### [Try it]
Reproduce exactly the lines from the start of the records through the line containing "<h3> Introduction</h3>", both included. Leave the pictures out.
───── Dataset extract ─────
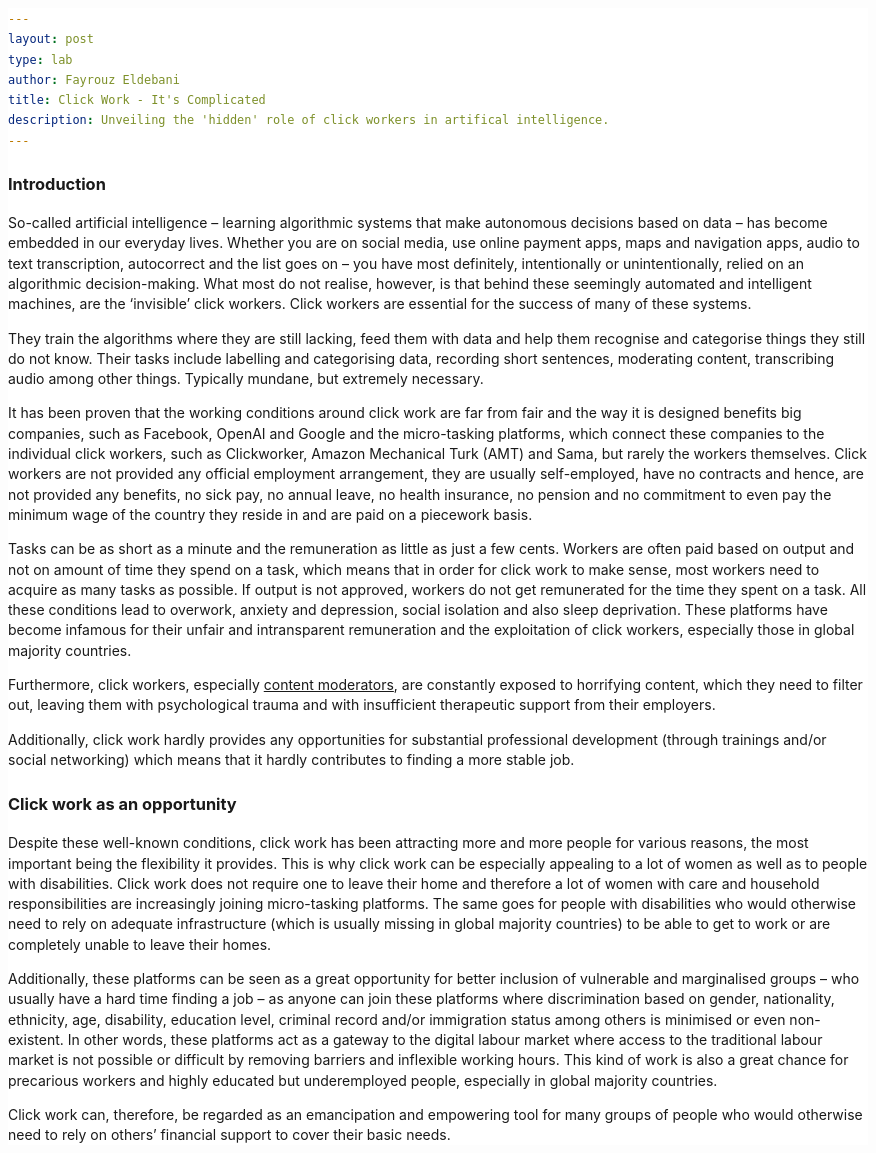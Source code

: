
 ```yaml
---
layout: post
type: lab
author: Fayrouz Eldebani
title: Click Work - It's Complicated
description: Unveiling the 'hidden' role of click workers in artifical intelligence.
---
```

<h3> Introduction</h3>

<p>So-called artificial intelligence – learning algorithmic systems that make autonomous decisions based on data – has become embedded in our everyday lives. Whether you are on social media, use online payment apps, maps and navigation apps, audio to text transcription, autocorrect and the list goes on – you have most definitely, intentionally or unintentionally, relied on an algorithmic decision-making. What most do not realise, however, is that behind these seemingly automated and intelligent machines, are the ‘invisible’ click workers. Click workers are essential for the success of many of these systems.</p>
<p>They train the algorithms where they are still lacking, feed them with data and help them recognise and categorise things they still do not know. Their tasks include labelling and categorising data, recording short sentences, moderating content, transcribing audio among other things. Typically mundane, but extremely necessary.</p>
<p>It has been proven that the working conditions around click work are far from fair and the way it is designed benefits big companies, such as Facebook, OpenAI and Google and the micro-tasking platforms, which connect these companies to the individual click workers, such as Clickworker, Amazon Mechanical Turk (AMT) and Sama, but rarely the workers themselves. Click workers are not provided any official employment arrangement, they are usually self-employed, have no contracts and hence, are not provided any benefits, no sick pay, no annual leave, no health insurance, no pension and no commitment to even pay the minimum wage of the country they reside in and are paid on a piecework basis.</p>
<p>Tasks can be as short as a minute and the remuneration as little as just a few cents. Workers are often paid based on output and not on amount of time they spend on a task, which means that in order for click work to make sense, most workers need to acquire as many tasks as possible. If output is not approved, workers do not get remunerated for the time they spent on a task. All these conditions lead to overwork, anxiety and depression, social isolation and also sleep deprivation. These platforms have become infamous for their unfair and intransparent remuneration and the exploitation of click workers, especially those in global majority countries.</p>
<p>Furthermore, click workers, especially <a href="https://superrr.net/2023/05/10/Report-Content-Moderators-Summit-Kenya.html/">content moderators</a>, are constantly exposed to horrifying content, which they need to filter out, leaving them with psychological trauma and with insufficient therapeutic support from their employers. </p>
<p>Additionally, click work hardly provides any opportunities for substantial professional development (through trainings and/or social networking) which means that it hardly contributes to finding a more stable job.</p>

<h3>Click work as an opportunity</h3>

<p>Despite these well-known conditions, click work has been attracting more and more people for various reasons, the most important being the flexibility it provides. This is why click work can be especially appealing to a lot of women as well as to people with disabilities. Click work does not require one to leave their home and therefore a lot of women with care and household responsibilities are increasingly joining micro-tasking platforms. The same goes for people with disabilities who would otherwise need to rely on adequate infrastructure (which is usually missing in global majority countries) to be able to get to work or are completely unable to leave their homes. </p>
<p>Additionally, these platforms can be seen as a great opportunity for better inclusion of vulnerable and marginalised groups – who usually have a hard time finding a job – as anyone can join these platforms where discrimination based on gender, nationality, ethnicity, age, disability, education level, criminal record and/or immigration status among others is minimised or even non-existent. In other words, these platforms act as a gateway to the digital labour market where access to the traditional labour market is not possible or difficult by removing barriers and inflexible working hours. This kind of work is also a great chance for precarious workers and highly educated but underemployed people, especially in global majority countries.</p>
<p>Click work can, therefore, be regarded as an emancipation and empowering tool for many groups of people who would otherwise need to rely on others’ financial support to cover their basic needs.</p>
─────
### [Answer to this exercise]
Source code

:
 ```yaml
---
layout: post
type: lab
author: Fayrouz Eldebani
title: Click Work - It's Complicated
description: Unveiling the 'hidden' role of click workers in artifical intelligence.
---
```

<h3> Introduction</h3>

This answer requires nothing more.